I thought that along with my photos of opening the new PS4, I would share with you a wonderful story my buddy relayed to me about a great feel good moment while waiting in line for his PlayStation 4 (I don’t have any stories of my own to relate – I didn’t wait in line for the midnight release). Consider it two good things crammed into one article.
My friends and I have always had a love/hate relationship with midnight releases, especially for console machines. We had a bad experience waiting for the Wii on Black Friday, and we had an awesome party time waiting for the PlayStation 3. Various games – such as Fable 3, Black Flag and Call of Duty II to name a few – had decent release parties, although we waited in the cold for four hours and one of us got so sick he couldn’t play his game for a few days. I’ve been of the opinion that waiting until the next day to pick up your pre-order is the best policy. The idea of pre-ordering things to be able to pick them up later is a relief.
I work nights now, so I have to live vicariously through my friends who are still a) single and b) young who are willing to sit in line for 12 hours for a new game/system. One of my friends and his friends stood in line outside Best Buy last night to pick up their pre-ordered PS4. They were so excited to tell me about it the next day that the story ended up being about not the system itself, but a totally generous moment involving gamers and children (two of my favorite kind of people).

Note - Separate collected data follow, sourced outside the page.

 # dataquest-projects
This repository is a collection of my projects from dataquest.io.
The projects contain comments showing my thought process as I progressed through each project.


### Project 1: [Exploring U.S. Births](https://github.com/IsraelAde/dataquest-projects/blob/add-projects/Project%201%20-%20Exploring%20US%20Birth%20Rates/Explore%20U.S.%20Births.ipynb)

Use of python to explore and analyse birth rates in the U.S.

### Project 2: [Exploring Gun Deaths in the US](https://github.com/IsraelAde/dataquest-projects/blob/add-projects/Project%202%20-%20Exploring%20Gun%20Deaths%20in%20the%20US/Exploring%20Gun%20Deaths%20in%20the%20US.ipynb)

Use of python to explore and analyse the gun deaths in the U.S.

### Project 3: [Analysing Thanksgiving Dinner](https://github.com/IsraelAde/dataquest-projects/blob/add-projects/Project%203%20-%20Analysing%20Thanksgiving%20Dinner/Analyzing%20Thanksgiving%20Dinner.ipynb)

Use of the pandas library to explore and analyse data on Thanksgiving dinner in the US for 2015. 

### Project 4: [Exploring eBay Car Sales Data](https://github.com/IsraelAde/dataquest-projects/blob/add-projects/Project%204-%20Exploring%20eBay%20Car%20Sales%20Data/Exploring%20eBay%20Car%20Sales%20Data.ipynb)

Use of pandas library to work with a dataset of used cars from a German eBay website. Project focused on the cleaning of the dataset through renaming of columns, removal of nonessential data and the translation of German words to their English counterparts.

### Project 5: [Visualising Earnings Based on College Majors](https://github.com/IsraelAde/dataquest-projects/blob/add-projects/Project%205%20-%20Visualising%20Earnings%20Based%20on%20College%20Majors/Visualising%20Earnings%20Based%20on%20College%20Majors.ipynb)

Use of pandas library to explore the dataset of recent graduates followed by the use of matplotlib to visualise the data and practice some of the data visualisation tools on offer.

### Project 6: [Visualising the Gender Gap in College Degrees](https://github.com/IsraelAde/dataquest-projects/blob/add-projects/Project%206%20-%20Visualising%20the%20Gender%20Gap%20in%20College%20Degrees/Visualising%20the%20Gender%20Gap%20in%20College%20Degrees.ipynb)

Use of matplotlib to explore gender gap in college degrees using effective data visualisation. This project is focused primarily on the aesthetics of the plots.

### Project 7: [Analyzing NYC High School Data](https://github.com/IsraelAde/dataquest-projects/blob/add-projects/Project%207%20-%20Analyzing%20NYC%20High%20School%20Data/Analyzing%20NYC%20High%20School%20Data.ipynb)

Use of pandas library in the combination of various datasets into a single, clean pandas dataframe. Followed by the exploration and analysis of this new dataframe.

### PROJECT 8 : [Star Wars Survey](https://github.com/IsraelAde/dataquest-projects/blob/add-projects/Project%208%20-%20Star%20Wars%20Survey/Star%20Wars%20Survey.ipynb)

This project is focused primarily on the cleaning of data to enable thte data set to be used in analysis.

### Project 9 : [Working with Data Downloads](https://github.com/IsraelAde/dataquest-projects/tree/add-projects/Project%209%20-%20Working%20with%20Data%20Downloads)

They arrived at noon on Thursday to stake out their place in line. There were already seven people there, with sleeping bags and a portable space heater. A news crew came by around five to capture some footage about the PS4 release and the crazy young people who sit around in the cold waiting for one. By nine, there was a line around the end of the building. Directly behind my friends was a man and his six year-old. The kid was clutching an envelope of money he had saved to pay for his pre-ordered PS4. He was excited, but his dad kept him in line and calm, all with the threat they would leave the line and go home if he didn’t patiently stand there and be polite. They could tell it was the kid’s first time in line for any game related thing, so they talked to him a lot.

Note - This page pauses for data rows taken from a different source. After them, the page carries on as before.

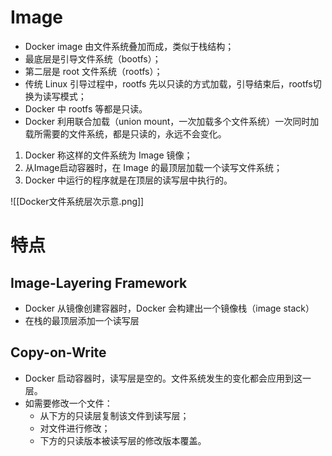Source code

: # Image
- Docker image 由文件系统叠加而成，类似于栈结构；
- 最底层是引导文件系统（bootfs）；
- 第二层是 root 文件系统（rootfs）；
- 传统 Linux 引导过程中，rootfs 先以只读的方式加载，引导结束后，rootfs切换为读写模式；
- Docker 中 rootfs 等都是只读。
- Docker 利用联合加载（union mount，一次加载多个文件系统）一次同时加载所需要的文件系统，都是只读的，永远不会变化。

1. Docker 称这样的文件系统为 Image 镜像；
2. 从Image启动容器时，在 Image 的最顶层加载一个读写文件系统；
3. Docker 中运行的程序就是在顶层的读写层中执行的。

![[Docker文件系统层次示意.png]]

# 特点
## Image-Layering Framework
- Docker 从镜像创建容器时，Docker 会构建出一个镜像栈（image stack）
- 在栈的最顶层添加一个读写层


## Copy-on-Write
- Docker 启动容器时，读写层是空的。文件系统发生的变化都会应用到这一层。
- 如需要修改一个文件：
	- 从下方的只读层复制该文件到读写层；
	- 对文件进行修改；
	- 下方的只读版本被读写层的修改版本覆盖。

They learned how he had saved every penny and dime from helping clean up leaves and taking out peoples’ trash. Doing basically every chore and neighborhood job he could to get enough money to pick up his PlayStation. The downside was that he didn’t have enough money to get a game to go with it, and really wanted Knack. His dad suggested maybe around tax refund time (and not Christmas, which broke my buddy’s heart) they could get one game for it. That meant three months of having a PS4 but nothing to play on it! It triggered a bout of the feels with all the generous gamers in line.
So my friend and his friends got to talking about it, text messaging other friends, and they managed to scrape up $78 in one and five dollar bills. They had a girlfriend run around to all the friends who had pledged a few bucks, collect the money and then bring it over. When the doors opened, they had a friend grab two games – Knack and a reservation for FIFA 14 when they had more copies – and give them to the kid while they were both checking out. The Best Buy employees standing there were very moved, so they took his picture and wanted to put it up in the employee room or something like that. It made everyone in line who was aware of what was going on feel good, despite having just spent 6 to 12 hours in line in the freezing cold.

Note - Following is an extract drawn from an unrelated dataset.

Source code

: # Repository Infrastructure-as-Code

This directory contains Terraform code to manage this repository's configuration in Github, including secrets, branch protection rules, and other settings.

The point of me telling you about that entire scenario is that this is why I like most gamers. I’ve been a part of Child’s Play since Day One, helping the Omaha’s Children’s Hospital unload games, donating money and advertising in my writing every year. And why I played games in Iron Man mode on the Internet for two years running. You guys rock – generosity seems to be over-flowing when it comes to supporting young gamers or people in need.
It always makes me proud to be a gamer. If you are one of these people who give with no reward and no media publicity or Kotaku praise, then you should feel good about yourself. The Big Holiday comes earlier every year – having the Holiday spirit appear at the same time is the best midnight release to happen all year.
Nathan is a 40-ish year-old gamer, father and programmer. His hobbies are board games, video games and watching his son. He wrote for http://www.ironmanmode.com/ for the years of 2012 and 2013 to make money for Child's Play. He has been basically playing games since the 1980's in one form or another. His very first favorite video game was actually an arcade game called Dig Dug. He has played every generation of video game console (including the Magnavox Odyssey)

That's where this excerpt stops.